:: GIVEN DATA
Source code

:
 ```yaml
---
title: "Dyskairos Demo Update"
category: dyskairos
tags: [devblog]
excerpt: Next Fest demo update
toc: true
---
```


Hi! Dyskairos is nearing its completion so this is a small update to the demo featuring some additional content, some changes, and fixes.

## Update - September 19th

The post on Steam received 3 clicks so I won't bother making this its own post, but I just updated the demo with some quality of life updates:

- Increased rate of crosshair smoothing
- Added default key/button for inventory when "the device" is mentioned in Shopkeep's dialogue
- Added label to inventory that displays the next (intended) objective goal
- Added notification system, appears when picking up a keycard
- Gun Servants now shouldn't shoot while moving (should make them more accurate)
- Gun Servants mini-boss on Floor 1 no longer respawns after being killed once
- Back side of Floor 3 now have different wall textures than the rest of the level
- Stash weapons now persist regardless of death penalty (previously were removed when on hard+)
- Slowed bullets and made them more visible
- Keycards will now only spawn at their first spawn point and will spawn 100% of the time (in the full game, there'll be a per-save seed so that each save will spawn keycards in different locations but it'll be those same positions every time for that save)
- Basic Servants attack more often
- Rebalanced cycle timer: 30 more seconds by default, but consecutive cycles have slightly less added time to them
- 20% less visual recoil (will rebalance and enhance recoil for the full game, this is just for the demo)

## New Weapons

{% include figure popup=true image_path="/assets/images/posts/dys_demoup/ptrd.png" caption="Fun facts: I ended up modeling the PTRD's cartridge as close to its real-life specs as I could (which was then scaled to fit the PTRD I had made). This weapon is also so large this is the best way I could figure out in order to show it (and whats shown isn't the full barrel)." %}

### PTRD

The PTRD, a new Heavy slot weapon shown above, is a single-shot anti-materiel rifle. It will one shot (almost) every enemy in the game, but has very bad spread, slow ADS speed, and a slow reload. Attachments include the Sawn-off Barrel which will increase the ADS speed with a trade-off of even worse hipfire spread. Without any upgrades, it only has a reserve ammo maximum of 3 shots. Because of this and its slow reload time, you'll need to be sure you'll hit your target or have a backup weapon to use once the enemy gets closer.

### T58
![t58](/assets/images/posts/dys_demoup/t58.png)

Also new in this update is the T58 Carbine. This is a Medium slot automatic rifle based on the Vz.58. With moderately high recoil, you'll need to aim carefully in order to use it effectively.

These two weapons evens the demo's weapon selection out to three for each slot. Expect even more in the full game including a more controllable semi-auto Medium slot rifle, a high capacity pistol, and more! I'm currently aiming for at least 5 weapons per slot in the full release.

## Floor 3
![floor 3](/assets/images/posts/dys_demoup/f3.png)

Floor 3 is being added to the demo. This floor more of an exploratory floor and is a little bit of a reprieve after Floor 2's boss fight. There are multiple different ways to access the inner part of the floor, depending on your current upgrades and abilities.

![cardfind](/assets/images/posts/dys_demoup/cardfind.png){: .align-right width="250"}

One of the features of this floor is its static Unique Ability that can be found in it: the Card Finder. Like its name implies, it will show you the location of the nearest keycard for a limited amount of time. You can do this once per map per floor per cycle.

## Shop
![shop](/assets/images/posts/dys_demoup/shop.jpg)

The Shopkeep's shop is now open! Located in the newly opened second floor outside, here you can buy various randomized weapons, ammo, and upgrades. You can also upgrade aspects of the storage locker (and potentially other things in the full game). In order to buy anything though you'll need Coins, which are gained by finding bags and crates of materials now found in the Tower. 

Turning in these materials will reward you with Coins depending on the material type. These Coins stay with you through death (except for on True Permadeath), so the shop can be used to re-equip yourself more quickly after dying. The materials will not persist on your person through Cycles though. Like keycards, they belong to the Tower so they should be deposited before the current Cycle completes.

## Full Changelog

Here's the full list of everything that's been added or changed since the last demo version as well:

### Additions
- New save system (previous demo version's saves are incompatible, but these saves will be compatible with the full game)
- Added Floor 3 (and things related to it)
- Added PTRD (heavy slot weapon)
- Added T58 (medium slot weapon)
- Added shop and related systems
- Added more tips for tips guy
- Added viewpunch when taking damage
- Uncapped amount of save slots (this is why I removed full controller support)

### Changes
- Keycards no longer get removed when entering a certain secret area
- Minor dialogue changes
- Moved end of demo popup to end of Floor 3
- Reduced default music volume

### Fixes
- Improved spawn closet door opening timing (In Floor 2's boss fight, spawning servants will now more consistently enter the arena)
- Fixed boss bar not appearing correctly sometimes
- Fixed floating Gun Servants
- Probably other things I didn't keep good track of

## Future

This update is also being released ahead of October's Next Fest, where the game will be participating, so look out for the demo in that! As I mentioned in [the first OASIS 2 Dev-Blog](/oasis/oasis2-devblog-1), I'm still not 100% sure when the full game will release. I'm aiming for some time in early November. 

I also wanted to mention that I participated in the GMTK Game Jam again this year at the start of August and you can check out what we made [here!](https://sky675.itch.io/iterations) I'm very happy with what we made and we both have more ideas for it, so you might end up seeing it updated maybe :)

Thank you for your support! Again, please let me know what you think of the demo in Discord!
::::
== WHAT YOU NEED TO DO ==
Looking at the entries, work out how many lines hold the word "related". Give the number and nothing else.

== OUTPUT FOR THIS TASK ==
2